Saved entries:
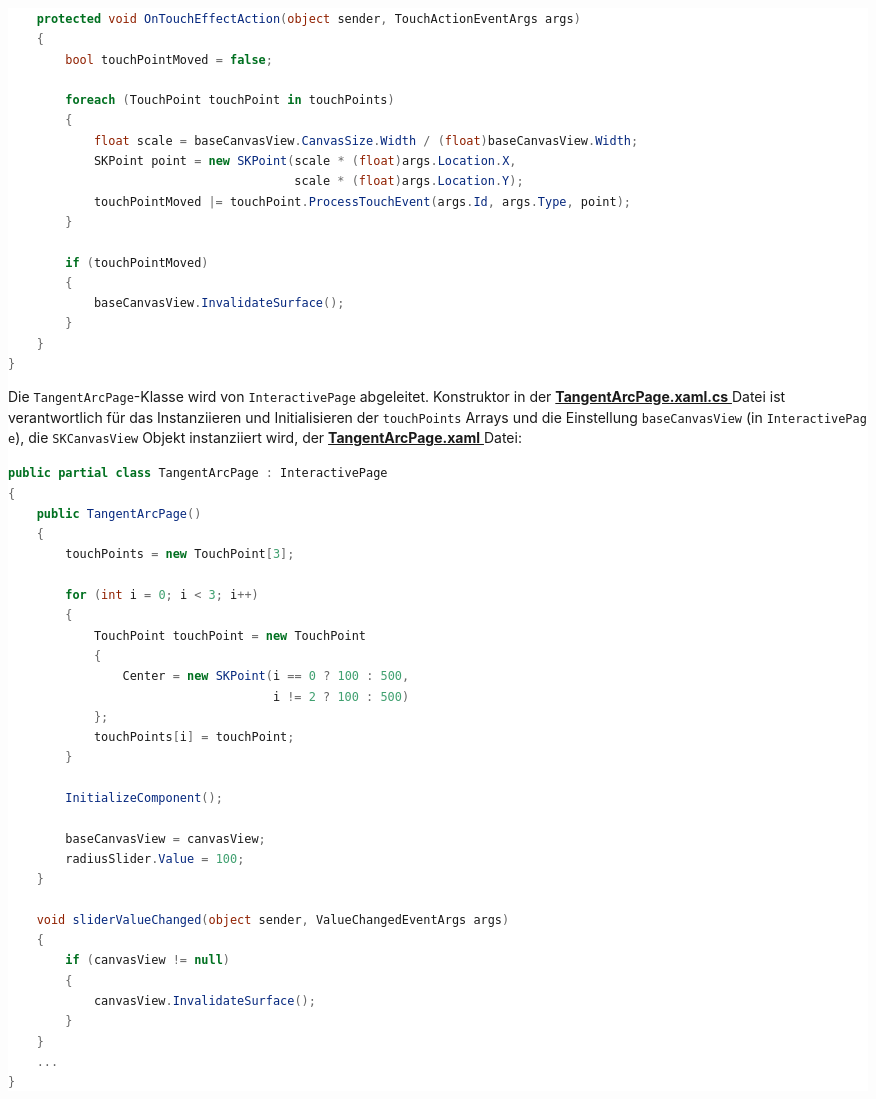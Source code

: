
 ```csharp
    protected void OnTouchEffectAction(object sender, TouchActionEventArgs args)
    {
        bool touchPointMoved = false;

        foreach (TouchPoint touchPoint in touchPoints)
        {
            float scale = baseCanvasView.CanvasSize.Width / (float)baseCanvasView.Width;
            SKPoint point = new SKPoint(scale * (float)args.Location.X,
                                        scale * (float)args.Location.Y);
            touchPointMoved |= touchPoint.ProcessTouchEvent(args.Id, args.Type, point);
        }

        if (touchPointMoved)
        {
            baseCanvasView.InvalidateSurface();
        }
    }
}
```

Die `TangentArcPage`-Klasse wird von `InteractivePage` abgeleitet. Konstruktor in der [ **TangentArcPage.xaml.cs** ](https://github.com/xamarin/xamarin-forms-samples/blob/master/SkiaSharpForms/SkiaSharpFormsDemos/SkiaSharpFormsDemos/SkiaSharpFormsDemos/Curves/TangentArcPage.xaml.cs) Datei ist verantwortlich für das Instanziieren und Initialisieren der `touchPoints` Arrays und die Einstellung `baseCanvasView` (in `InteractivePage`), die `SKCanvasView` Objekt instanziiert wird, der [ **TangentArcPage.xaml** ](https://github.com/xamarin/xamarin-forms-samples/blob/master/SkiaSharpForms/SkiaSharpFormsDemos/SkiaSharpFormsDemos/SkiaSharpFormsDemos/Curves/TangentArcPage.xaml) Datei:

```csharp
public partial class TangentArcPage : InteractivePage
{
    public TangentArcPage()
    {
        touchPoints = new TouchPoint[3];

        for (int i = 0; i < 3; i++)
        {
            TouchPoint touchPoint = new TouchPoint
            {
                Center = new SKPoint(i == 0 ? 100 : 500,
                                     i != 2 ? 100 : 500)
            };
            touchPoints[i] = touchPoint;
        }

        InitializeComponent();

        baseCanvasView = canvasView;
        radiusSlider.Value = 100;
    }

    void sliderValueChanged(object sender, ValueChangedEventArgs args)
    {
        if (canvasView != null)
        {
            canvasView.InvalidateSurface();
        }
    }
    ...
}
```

* * *

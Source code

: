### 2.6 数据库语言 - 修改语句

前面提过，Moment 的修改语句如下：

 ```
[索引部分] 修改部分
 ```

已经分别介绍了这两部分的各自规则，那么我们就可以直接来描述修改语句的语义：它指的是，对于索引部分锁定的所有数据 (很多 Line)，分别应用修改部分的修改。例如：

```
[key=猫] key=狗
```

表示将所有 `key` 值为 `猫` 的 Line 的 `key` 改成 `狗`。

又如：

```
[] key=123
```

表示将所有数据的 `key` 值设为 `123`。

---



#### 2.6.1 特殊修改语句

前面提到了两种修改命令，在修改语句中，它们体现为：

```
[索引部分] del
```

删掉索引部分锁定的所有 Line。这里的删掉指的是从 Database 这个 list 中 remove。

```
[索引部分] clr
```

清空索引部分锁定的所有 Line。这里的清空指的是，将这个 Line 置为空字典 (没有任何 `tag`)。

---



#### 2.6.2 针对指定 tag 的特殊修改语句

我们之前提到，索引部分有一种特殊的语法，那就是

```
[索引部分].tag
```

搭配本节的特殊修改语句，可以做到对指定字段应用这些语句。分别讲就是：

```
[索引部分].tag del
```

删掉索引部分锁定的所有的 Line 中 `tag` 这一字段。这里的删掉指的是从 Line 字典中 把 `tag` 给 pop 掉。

What this task involves => Take each line above that holds the string "scale" and copy it.

Exercise output =>
            float scale = baseCanvasView.CanvasSize.Width / (float)baseCanvasView.Width;
            SKPoint point = new SKPoint(scale * (float)args.Location.X,
                                        scale * (float)args.Location.Y);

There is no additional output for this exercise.